Another concern that has been raised about chemical sunscreens is its environmental impact. Specifically, some studies show that some chemical sunscreen ingredients like oxybenzone may bleach and damage coral reefs. Hence, beachgoers are advised to avoid using chemical sunscreens when swimming.
Pros and cons of natural sunscreen
Natural sunscreens sit on top of the skin in order to block UV rays. Thus, their formulations tend to be thicker. Take note that this thick formulation could lead to breakouts in acne-prone individuals. Historically, this type of sunscreen has been harder to rub in. Additionally, it is more visible when applied, especially for darker skin tones. Recently, however, many mineral sunscreens have been reformulated in order to be absorbed more easily without leaving a visible film.
On the positive side, natural sunscreen is better suited for sensitive skin. Last but not least, it is more effective at broad-spectrum protection (i.e., it protects against both UVA and UVB rays).
Natural sunscreen vs chemical sunscreen
The secret to having a bright and even skin tone even as you age is to apply sunscreen daily, even when you’re staying home or when it’s snowing.
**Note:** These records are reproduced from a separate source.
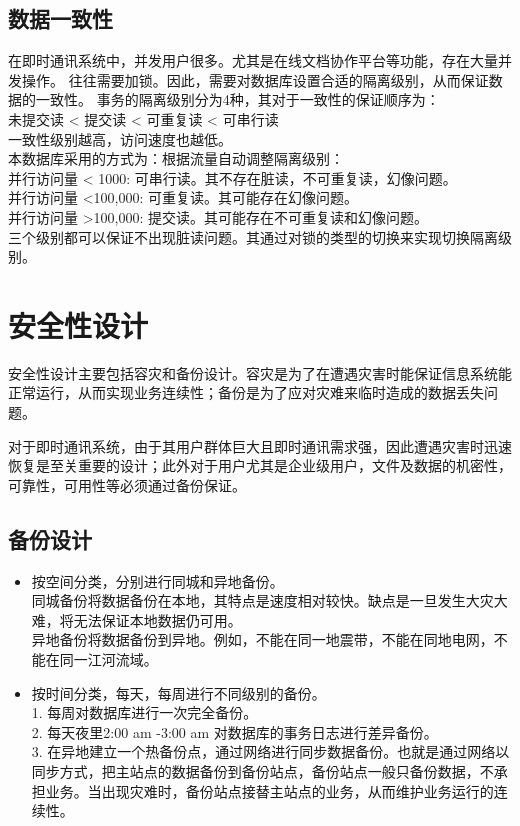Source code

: {\subsection{\color{red} 数据一致性}
在即时通讯系统中，并发用户很多。尤其是在线文档协作平台等功能，存在大量并发操作。
往往需要加锁。因此，需要对数据库设置合适的隔离级别，从而保证数据的一致性。
事务的隔离级别分为4种，其对于一致性的保证顺序为：\\
未提交读 < 提交读 < 可重复读 < 可串行读\\
一致性级别越高，访问速度也越低。\\

本数据库采用的方式为：根据流量自动调整隔离级别：\\
并行访问量 < 1000: 可串行读。其不存在脏读，不可重复读，幻像问题。\\
并行访问量 <100,000: 可重复读。其可能存在幻像问题。\\
并行访问量 >100,000: 提交读。其可能存在不可重复读和幻像问题。\\

三个级别都可以保证不出现脏读问题。其通过对锁的类型的切换来实现切换隔离级别。


}

\newpage

\section{\color{red}安全性设计}
安全性设计主要包括容灾和备份设计。容灾是为了在遭遇灾害时能保证信息系统能正常运行，从而实现业务连续性；备份是为了应对灾难来临时造成的数据丢失问题。

对于即时通讯系统，由于其用户群体巨大且即时通讯需求强，因此遭遇灾害时迅速恢复是至关重要的设计；此外对于用户尤其是企业级用户，文件及数据的机密性，可靠性，可用性等必须通过备份保证。

\subsection{备份设计}
\begin{itemize}
\item 按空间分类，分别进行同城和异地备份。\\
同城备份将数据备份在本地，其特点是速度相对较快。缺点是一旦发生大灾大难，将无法保证本地数据仍可用。 \\

异地备份将数据备份到异地。例如，不能在同一地震带，不能在同地电网，不能在同一江河流域。

\item 按时间分类，每天，每周进行不同级别的备份。\\
1. 每周对数据库进行一次完全备份。\\
2. 每天夜里2:00 am -3:00 am 对数据库的事务日志进行差异备份。\\
3. 在异地建立一个热备份点，通过网络进行同步数据备份。也就是通过网络以同步方式，把主站点的数据备份到备份站点，备份站点一般只备份数据，不承担业务。当出现灾难时，备份站点接替主站点的业务，从而维护业务运行的连续性。\\
\end{itemize}

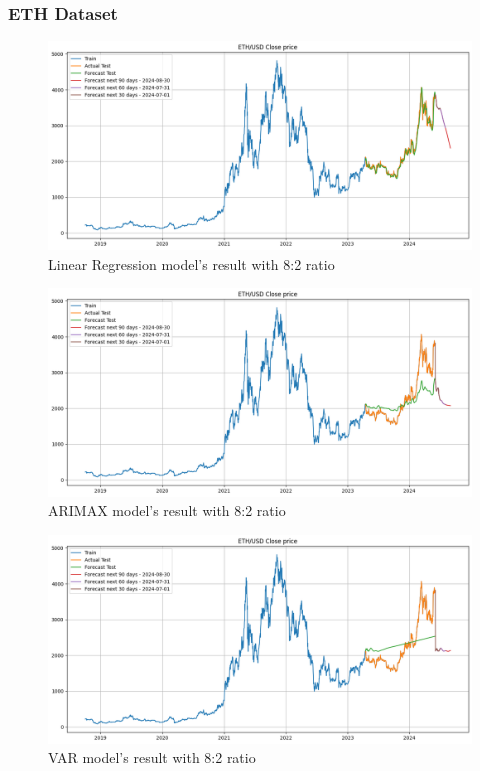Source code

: \documentclass{ieeeojies}
\begin{document}
\subsubsection{ETH Dataset}
\begin{figure}[H]
    \centering 
    \includegraphics[width=0.8\linewidth]{./././visualize/LinearRegression/ETH-80-20.png} 
    \caption{Linear Regression model’s result with 8:2 ratio}
    \label{fig:21}
\end{figure}
\begin{figure}[H]
    \centering 
    \includegraphics[width=0.8\linewidth]{./././visualize/ARIMAX/ETH-80-20.png} 
    \caption{ARIMAX model’s result with 8:2 ratio}
    \label{fig:22}
\end{figure}
\begin{figure}[H]
    \centering 
    \includegraphics[width=0.8\linewidth]{./././visualize/VAR/ETH-80-20.png} 
    \caption{VAR model’s result with 8:2 ratio}
    \label{fig:23}
\end{figure}
\end{document}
This is true whether you use chemical or physical sunscreen.
If you’re still having trouble choosing between natural sunscreen and chemical sunscreen, consider your skin type and your needs. For people with sensitive skin, mineral or natural sunscreen is generally better. However, for those with darker skin pigmentation, chemical sunscreens are your best bet since they leave no whitecast. Finally, if you’re swimming in the ocean, you might want to switch to natural sunscreen because it’s safer for coral reefs and other sea organisms.
Remember: while it’s possible to repair skin damage, it’s best to prevent the damage from even happening. No matter what you do, pick a sunscreen that you will happily wear every day. And don’t forget to do a patch test before you apply any sunscreen to your face. Last but not least, if you’ve had blistering sunburns despite your best efforts, make time for skin cancer screening.